The risk of hard coronary events in binge drinkers and in never drinkers was very similar and was about twofold higher than in regular alcohol drinkers. The hazard ratio for hard coronary events in binge drinkers compared with regular drinkers was 1.81 (95% CI 1.05 to 3.11) in Belfast and 1.93 (95% CI 0.46 to 7.40) in the French centres. In all centres combined, the hazard ratio for developing hard coronary events compared with regular drinkers was 2.03 (95% CI 1.41 to 2.94) in never drinkers and 1.97 (95% CI 1.21 to 3.22) in binge drinkers. This difference between never drinkers and binge drinkers was not significant (P=0.91; Wald χ2 test). In the entire cohort, the hazard ratio for former drinkers in comparison with regular drinkers was 1.57 (95% CI 1.11 to 2.21).
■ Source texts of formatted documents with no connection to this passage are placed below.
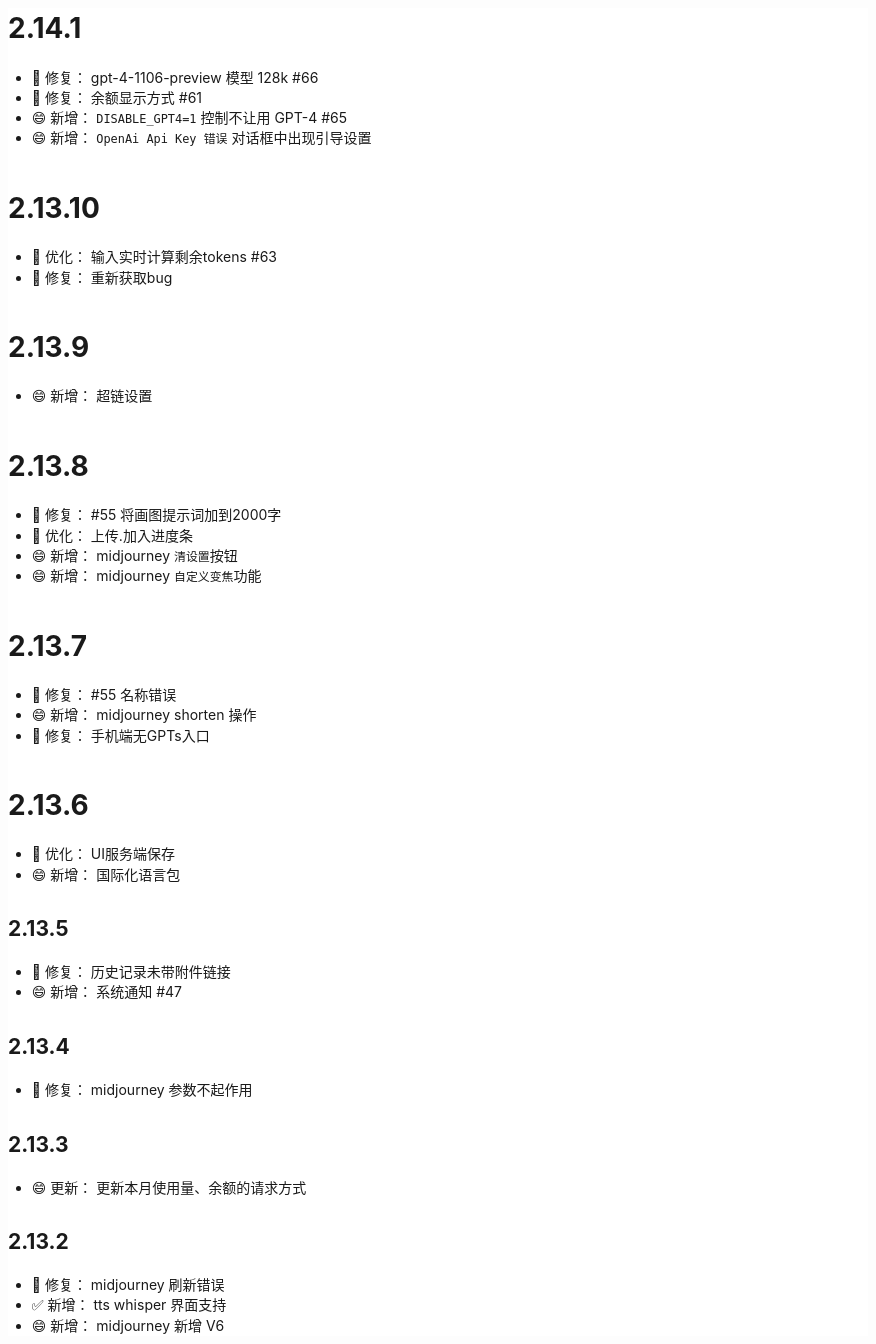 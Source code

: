 # 2.14.1
- 🐞 修复： gpt-4-1106-preview 模型 128k #66
- 🐞 修复： 余额显示方式 #61
- 😄 新增： `DISABLE_GPT4=1` 控制不让用 GPT-4 #65
- 😄 新增： `OpenAi Api Key 错误` 对话框中出现引导设置

# 2.13.10
- 🔨 优化： 输入实时计算剩余tokens #63
- 🐞 修复： 重新获取bug

# 2.13.9
- 😄 新增： 超链设置

# 2.13.8
- 🐞 修复： #55 将画图提示词加到2000字
- 🔨 优化： 上传.加入进度条
- 😄 新增： midjourney `清设置`按钮
- 😄 新增： midjourney `自定义变焦`功能


# 2.13.7
- 🐞 修复： #55 名称错误
- 😄 新增： midjourney shorten 操作
- 🐞 修复： 手机端无GPTs入口

# 2.13.6
- 🔨 优化： UI服务端保存
- 😄 新增： 国际化语言包

## 2.13.5
- 🐞 修复： 历史记录未带附件链接
- 😄 新增： 系统通知 #47

## 2.13.4
- 🐞 修复： midjourney 参数不起作用

## 2.13.3
- 😄 更新： 更新本月使用量、余额的请求方式

## 2.13.2 
- 🐞 修复： midjourney 刷新错误
- ✅ 新增： tts whisper 界面支持
- 😄 新增： midjourney 新增 V6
There was no significant difference between the hazard ratios of former drinkers and never drinkers. Both in Belfast and in the French centres, the volume of alcohol intake and the frequency of alcohol consumption were not associated with the risk of developing hard coronary events in regular drinkers (fig 22 and fig 33).).
We performed regression analyses with polynomial models (quadratic and cubic) using alcohol intake as a continuous variable to examine for possible non-linear relations between alcohol volume and the occurrence of hard coronary events. The parsimonious linear specification was adopted because the second and third order polynomial terms were not consistently significant, whatever the model. For an increase of 10 g in the amount of alcohol consumed a day, the risk of developing hard coronary events in regular drinkers was 1.04 (95% CI 0.97 to 1.12; P=0.31) in Belfast, 0.98 (95% CI 0.93 to 1.04; P=0.59) in the French centres, and 1.01 (95% CI 0.96 to 1.05; P=0.73) in the whole cohort (P=0.11 for interaction centre × alcohol volume).
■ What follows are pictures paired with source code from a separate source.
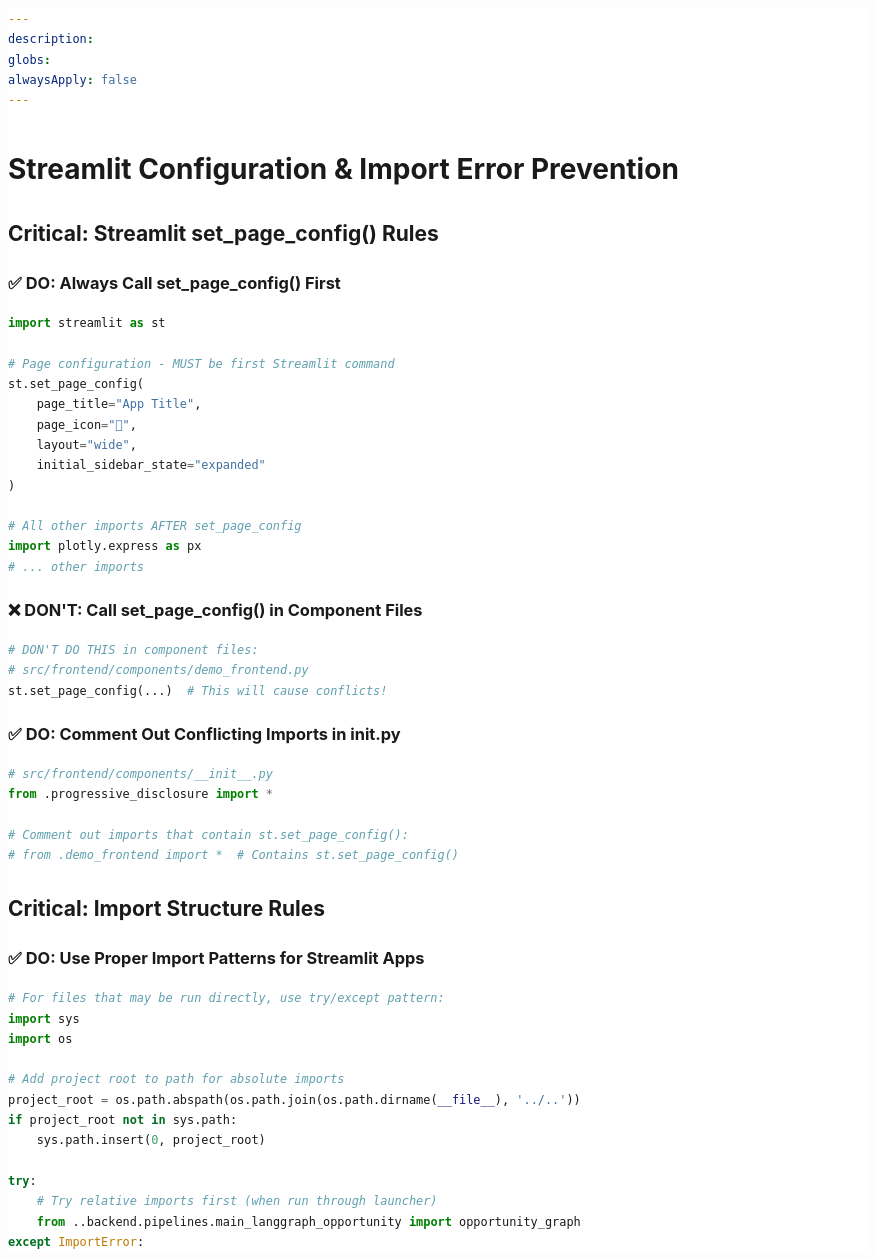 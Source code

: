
 ```yaml
---
description:
globs:
alwaysApply: false
---
```

# Streamlit Configuration & Import Error Prevention

## **Critical: Streamlit set_page_config() Rules**

### ✅ DO: Always Call set_page_config() First
```python
import streamlit as st

# Page configuration - MUST be first Streamlit command
st.set_page_config(
    page_title="App Title",
    page_icon="🎯",
    layout="wide",
    initial_sidebar_state="expanded"
)

# All other imports AFTER set_page_config
import plotly.express as px
# ... other imports
```

### ❌ DON'T: Call set_page_config() in Component Files
```python
# DON'T DO THIS in component files:
# src/frontend/components/demo_frontend.py
st.set_page_config(...)  # This will cause conflicts!
```

### ✅ DO: Comment Out Conflicting Imports in __init__.py
```python
# src/frontend/components/__init__.py
from .progressive_disclosure import *

# Comment out imports that contain st.set_page_config():
# from .demo_frontend import *  # Contains st.set_page_config()
```

## **Critical: Import Structure Rules**

### ✅ DO: Use Proper Import Patterns for Streamlit Apps
```python
# For files that may be run directly, use try/except pattern:
import sys
import os

# Add project root to path for absolute imports
project_root = os.path.abspath(os.path.join(os.path.dirname(__file__), '../..'))
if project_root not in sys.path:
    sys.path.insert(0, project_root)

try:
    # Try relative imports first (when run through launcher)
    from ..backend.pipelines.main_langgraph_opportunity import opportunity_graph
except ImportError:
```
Wine drinking compared to not drinking wine was associated with a lower risk of hard coronary events in regular alcohol drinkers after multivariate adjustment (age, centre, tobacco consumption, years of education, level of physical activity, systolic blood pressure, apolipoprotein A-1, apolipoprotein B, waist circumference, treatment for hypertension, diabetes and dyslipidaemia), whereas no significant association was found for beer compared with no beer or other alcoholic beverages versus no other alcoholic beverages (table 44).). Further adjustment for volume of alcohol consumed or for weekly frequency of alcohol consumption did not change the results significantly. Interactions between types of alcohol drinks (wine v beer, wine v other drinks, and beer v other drinks) were not significant. Two by two comparisons showed significant differences in the risk of hard coronary events between wine and beer drinking and between wine and other types of alcohol when all centres were pooled.
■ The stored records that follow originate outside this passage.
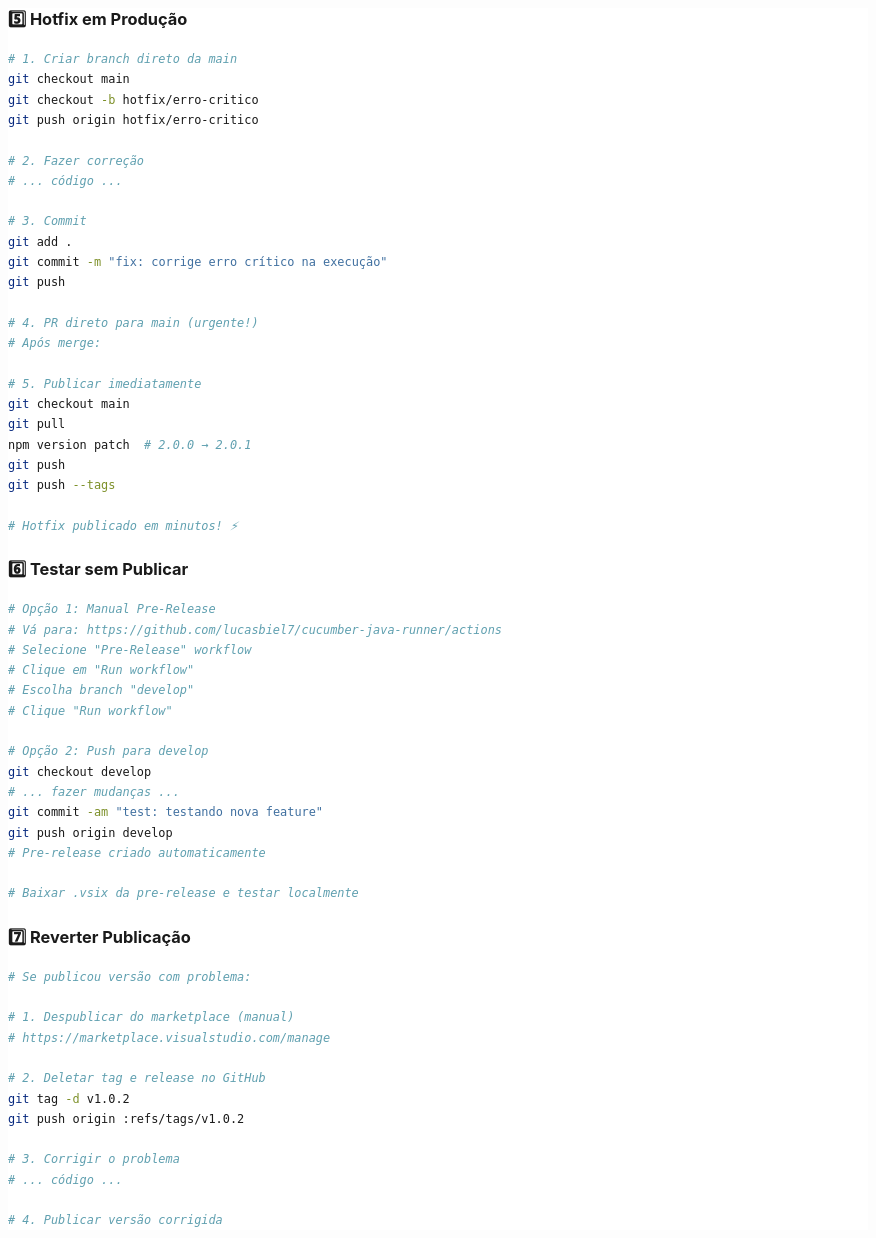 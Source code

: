 ### 5️⃣ Hotfix em Produção

```bash
# 1. Criar branch direto da main
git checkout main
git checkout -b hotfix/erro-critico
git push origin hotfix/erro-critico

# 2. Fazer correção
# ... código ...

# 3. Commit
git add .
git commit -m "fix: corrige erro crítico na execução"
git push

# 4. PR direto para main (urgente!)
# Após merge:

# 5. Publicar imediatamente
git checkout main
git pull
npm version patch  # 2.0.0 → 2.0.1
git push
git push --tags

# Hotfix publicado em minutos! ⚡
```

### 6️⃣ Testar sem Publicar

```bash
# Opção 1: Manual Pre-Release
# Vá para: https://github.com/lucasbiel7/cucumber-java-runner/actions
# Selecione "Pre-Release" workflow
# Clique em "Run workflow"
# Escolha branch "develop"
# Clique "Run workflow"

# Opção 2: Push para develop
git checkout develop
# ... fazer mudanças ...
git commit -am "test: testando nova feature"
git push origin develop
# Pre-release criado automaticamente

# Baixar .vsix da pre-release e testar localmente
```

### 7️⃣ Reverter Publicação

```bash
# Se publicou versão com problema:

# 1. Despublicar do marketplace (manual)
# https://marketplace.visualstudio.com/manage

# 2. Deletar tag e release no GitHub
git tag -d v1.0.2
git push origin :refs/tags/v1.0.2

# 3. Corrigir o problema
# ... código ...

# 4. Publicar versão corrigida
``` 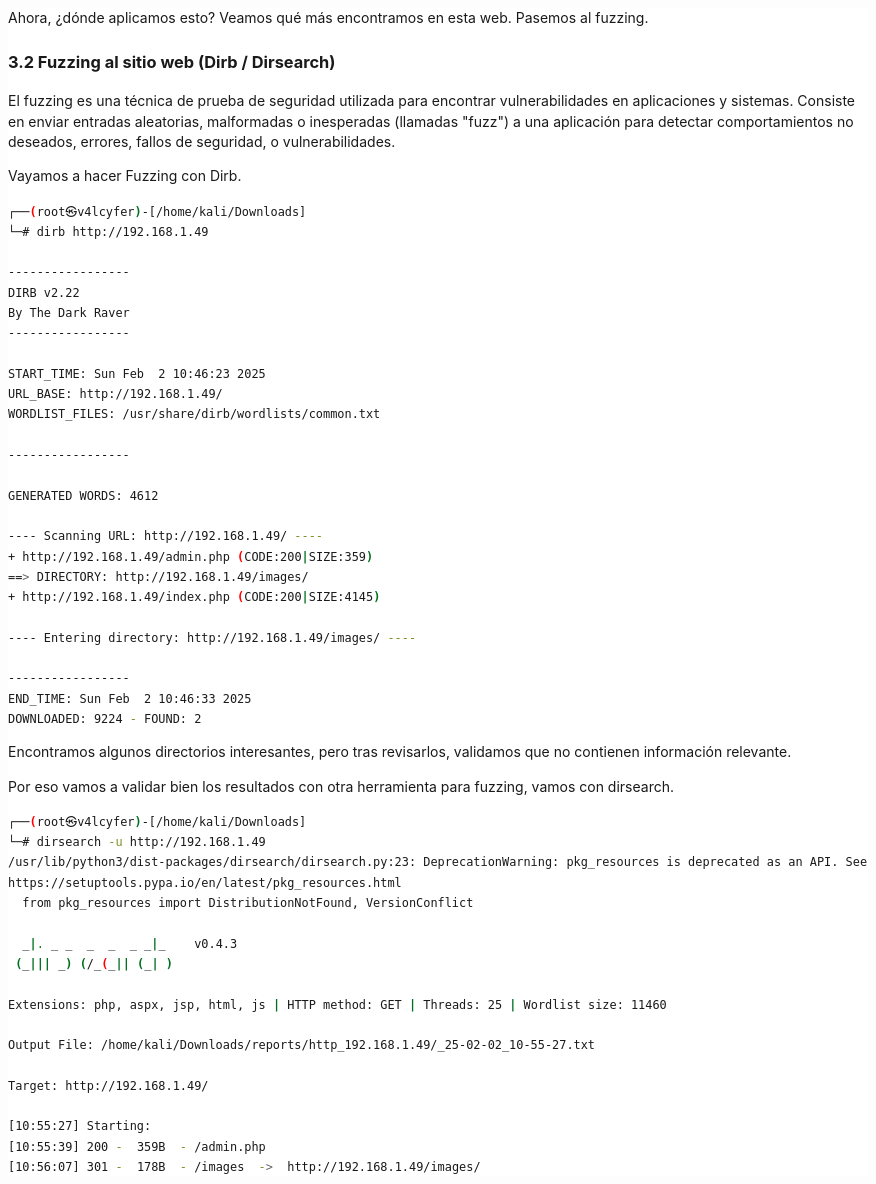 Ahora, ¿dónde aplicamos esto? Veamos qué más encontramos en esta web. Pasemos al fuzzing.


### 3.2 Fuzzing al sitio web (Dirb / Dirsearch)

El fuzzing es una técnica de prueba de seguridad utilizada para encontrar vulnerabilidades en aplicaciones y sistemas. Consiste en enviar entradas aleatorias, malformadas o inesperadas (llamadas "fuzz") a una aplicación para detectar comportamientos no deseados, errores, fallos de seguridad, o vulnerabilidades.

Vayamos a hacer Fuzzing con Dirb.

```bash
┌──(root㉿v4lcyfer)-[/home/kali/Downloads]
└─# dirb http://192.168.1.49

-----------------
DIRB v2.22    
By The Dark Raver
-----------------

START_TIME: Sun Feb  2 10:46:23 2025
URL_BASE: http://192.168.1.49/
WORDLIST_FILES: /usr/share/dirb/wordlists/common.txt

-----------------

GENERATED WORDS: 4612                                                          

---- Scanning URL: http://192.168.1.49/ ----
+ http://192.168.1.49/admin.php (CODE:200|SIZE:359)                                                                                                                
==> DIRECTORY: http://192.168.1.49/images/                                                                                                                         
+ http://192.168.1.49/index.php (CODE:200|SIZE:4145)                                                                                                               
                                                                                                                                                                   
---- Entering directory: http://192.168.1.49/images/ ----
                                                                                                                                                                   
-----------------
END_TIME: Sun Feb  2 10:46:33 2025
DOWNLOADED: 9224 - FOUND: 2
```
Encontramos algunos directorios interesantes, pero tras revisarlos, validamos que no contienen información relevante.

Por eso vamos a validar bien los resultados con otra herramienta para fuzzing, vamos con dirsearch.

```bash
┌──(root㉿v4lcyfer)-[/home/kali/Downloads]
└─# dirsearch -u http://192.168.1.49
/usr/lib/python3/dist-packages/dirsearch/dirsearch.py:23: DeprecationWarning: pkg_resources is deprecated as an API. See https://setuptools.pypa.io/en/latest/pkg_resources.html
  from pkg_resources import DistributionNotFound, VersionConflict

  _|. _ _  _  _  _ _|_    v0.4.3
 (_||| _) (/_(_|| (_| )

Extensions: php, aspx, jsp, html, js | HTTP method: GET | Threads: 25 | Wordlist size: 11460

Output File: /home/kali/Downloads/reports/http_192.168.1.49/_25-02-02_10-55-27.txt

Target: http://192.168.1.49/

[10:55:27] Starting: 
[10:55:39] 200 -  359B  - /admin.php
[10:56:07] 301 -  178B  - /images  ->  http://192.168.1.49/images/
```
The risk of developing ischaemic heart disease in Belfast in comparison with the French centres for the whole cohort (drinkers and non-drinkers) is given in table 55.. Hazard ratios gradually decreased after successive adjustment for classic risk factors (age, centre, tobacco consumption, years of education, physical activity, systolic blood pressure, apolipoprotein A-1 and apolipoprotein B concentration, waist circumference, and treatment for hypertension, diabetes, and dyslipidaemia), drinking status, and wine drinking. The decreasing trend was more substantial for hard coronary events than for angina pectoris.
Among non-drinkers in the cohort, the hazard ratios for hard coronary events and angina pectoris in Belfast compared with in France were 1.36 (95% CI 0.88 to 2.08; P=0.16) and 1.25 (95% CI 0.76 to 2.06; P=0.37) in crude analyses. After multivariate adjustment for classic risk factors, these hazard ratios were 1.27 (95% CI 0.77 to 2.09; P=0.35) and 1.26 (95% CI 0.69 to 2.30; P=0.44), respectively.
After multivariate adjustment for classic risk factors and alcohol consumption, the hazard ratio for hard coronary events among regular drinkers in Belfast compared with the French centres was notably reduced, from 1.61 (95% CI 1.16 to 2.22) to 1.02 (95% CI 0.66 to 1.57).
In this prospective cohort study, we investigated the effect of alcohol consumption on the incidence of ischaemic heart disease in two countries, Northern Ireland and France. We found that alcohol consumption patterns differed radically in the two countries: in Belfast most men’s alcohol intake was concentrated on one day of the weekend (Saturday), whereas in the three French centres studied alcohol consumption was spread more evenly throughout the entire week. However, the volumes of alcohol consumed by drinkers over an entire week were similar in Belfast and in the French centres.30 31
The prevalence of binge drinking, which doubled the risk of ischaemic heart disease compared with regular drinking, was almost 20 times higher in Belfast than in the French centres. Never drinkers, who were seven times more numerous in Belfast, had a risk of ischaemic heart disease similar to that of binge drinkers. However, our study’s very low statistical power to detect subgroup differences does not permit the conclusion that binge drinking has an equivalent effect on the risk of ischaemic heart disease to non-drinking. In the same way, consumption of wine seems to be associated with lower risk of ischaemic heart disease whatever the country, but the small numbers again do not allow for firm conclusions.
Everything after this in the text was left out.